ABSTRACT

Hereditary spastic paraplegias (HSPs) are a diverse class of neurodegenerative disorders that mainly affect the corticospinal tract of the body and result in various clinical conditions such as lower limb spasticity and muscle weakness in the lower extremities. Worldwide, more than 70 chromosomal loci/genes have been reported to be associated with HSPs, out of which, six genes viz., ATL1, FA2H, GJC2, AP4E1, ALDH18A1 and ATP13A2 have been mapped in Pakistani families. In the present genetic study, we report on a large consanguineous Pakistani family with a complex form of HSP segregating with a 18 bp deletion in the first exon of the Fatty Acid 2-Hydroxylase (FA2H) gene (NM_024306.5:c.159_176del). The identified in-frame deletion results in loss of six amino acids (p.Arg53_Ile58del) within the cytochrome B5 domain of the protein. FA2H is required for alpha-hydroxylation of free fatty acids to form alpha-hydroxylated sphingolipids. Its cytochrome b5-like heme-binding domain, which spans from residues 15 to 85, imparts the redox activity to FA2H. This mutation has previously been reported in a Pakistani family presenting with a similar form of complex HSP. Together with our findings the pathogenic role of the observed variant is further supported. Mutation studies on additional Pakistani families for FA2H will further elucidate its mutational spectrum, which may help in developing a prenatal diagnostic test for Khyber Pakhtunkhwa resident Pakistani families.

摘要

遗传性痉挛性截瘫 (HSP) 是一类多样化的神经退行性疾病，主要影响身体的皮质脊髓束，并导致各种临床状况，例如下肢痉挛和下肢肌肉无力。
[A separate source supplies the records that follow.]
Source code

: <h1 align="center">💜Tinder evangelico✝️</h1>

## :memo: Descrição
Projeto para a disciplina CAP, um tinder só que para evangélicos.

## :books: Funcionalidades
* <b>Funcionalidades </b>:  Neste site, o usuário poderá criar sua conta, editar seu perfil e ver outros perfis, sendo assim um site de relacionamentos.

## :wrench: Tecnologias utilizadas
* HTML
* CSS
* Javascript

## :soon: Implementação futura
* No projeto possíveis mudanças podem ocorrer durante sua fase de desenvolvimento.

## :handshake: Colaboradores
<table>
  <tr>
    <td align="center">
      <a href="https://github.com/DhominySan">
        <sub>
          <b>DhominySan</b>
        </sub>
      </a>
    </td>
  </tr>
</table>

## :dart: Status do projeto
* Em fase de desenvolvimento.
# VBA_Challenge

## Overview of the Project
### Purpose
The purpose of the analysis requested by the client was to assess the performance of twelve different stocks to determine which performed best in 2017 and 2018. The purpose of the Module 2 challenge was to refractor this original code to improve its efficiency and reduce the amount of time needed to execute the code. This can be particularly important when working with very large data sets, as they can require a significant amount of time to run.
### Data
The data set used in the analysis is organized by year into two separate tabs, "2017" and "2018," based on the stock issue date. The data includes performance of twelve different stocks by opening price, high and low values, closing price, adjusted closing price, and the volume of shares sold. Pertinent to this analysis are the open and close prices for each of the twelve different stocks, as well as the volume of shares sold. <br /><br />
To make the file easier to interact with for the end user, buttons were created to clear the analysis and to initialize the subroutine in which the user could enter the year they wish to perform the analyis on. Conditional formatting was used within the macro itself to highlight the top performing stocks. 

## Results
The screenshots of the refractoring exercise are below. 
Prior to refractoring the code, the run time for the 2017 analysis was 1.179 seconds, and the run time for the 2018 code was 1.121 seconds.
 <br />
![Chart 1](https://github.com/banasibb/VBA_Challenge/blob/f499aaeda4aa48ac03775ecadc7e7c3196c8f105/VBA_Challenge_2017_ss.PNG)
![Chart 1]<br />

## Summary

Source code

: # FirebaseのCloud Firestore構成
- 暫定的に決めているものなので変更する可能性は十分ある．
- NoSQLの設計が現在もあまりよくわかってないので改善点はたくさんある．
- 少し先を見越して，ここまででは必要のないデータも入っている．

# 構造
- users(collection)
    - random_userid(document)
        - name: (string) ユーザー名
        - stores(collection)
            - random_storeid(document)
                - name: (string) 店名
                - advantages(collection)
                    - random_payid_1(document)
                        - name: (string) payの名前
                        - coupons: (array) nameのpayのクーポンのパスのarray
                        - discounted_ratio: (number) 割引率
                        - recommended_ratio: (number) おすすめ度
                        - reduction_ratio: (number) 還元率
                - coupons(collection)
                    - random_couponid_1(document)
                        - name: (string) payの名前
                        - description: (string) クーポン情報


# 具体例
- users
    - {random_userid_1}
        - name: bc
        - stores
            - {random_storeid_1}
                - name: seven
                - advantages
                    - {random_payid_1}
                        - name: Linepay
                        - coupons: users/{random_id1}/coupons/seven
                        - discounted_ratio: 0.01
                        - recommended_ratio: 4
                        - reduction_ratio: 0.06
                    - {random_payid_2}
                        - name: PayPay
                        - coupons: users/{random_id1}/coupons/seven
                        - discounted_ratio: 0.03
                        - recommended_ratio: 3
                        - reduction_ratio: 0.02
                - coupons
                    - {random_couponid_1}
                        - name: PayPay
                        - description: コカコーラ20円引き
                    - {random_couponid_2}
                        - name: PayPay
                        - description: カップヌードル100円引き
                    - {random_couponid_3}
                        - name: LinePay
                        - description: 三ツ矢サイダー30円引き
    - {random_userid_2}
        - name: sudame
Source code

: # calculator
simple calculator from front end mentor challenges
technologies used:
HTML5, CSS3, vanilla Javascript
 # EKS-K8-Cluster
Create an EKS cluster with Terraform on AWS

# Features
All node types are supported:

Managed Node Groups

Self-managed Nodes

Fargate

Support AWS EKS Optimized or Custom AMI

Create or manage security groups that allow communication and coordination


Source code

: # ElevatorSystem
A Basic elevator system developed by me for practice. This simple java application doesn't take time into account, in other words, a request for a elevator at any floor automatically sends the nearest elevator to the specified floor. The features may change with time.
在世界范围内，据报道有 70 多个染色体位点/基因与 HSP 相关，其中，巴基斯坦家族中已经绘制了6 个基因，即ATL1、FA2H、GJC2、AP4E1、ALDH18A1和ATP13A2。在目前的遗传研究中，我们报告了一个大型近亲巴基斯坦家族，其具有复杂形式的 HSP 分离，在脂肪酸 2-羟化酶 ( FA2H)的第一个外显子中具有 18 bp 的缺失。) 基因 (NM_024306.5:c.159_176del)。确定的框内缺失导致蛋白质的细胞色素 B5 域内的六个氨基酸 (p.Arg53_Ile58del) 丢失。游离脂肪酸的α-羟基化形成α-羟基化鞘脂需要FA2H。它的细胞色素 b5 样血红素结合域，从残基 15 到 85，赋予 FA2H 氧化还原活性。这种突变以前曾在一个巴基斯坦家庭中报道过，表现出类似形式的复杂 HSP。与我们的发现一起，进一步支持了观察到的变异的致病作用。针对FA2H 的其他巴基斯坦家庭的突变研究将进一步阐明其突变谱，这可能有助于为开伯尔普赫图赫瓦省居民巴基斯坦家庭开发产前诊断测试。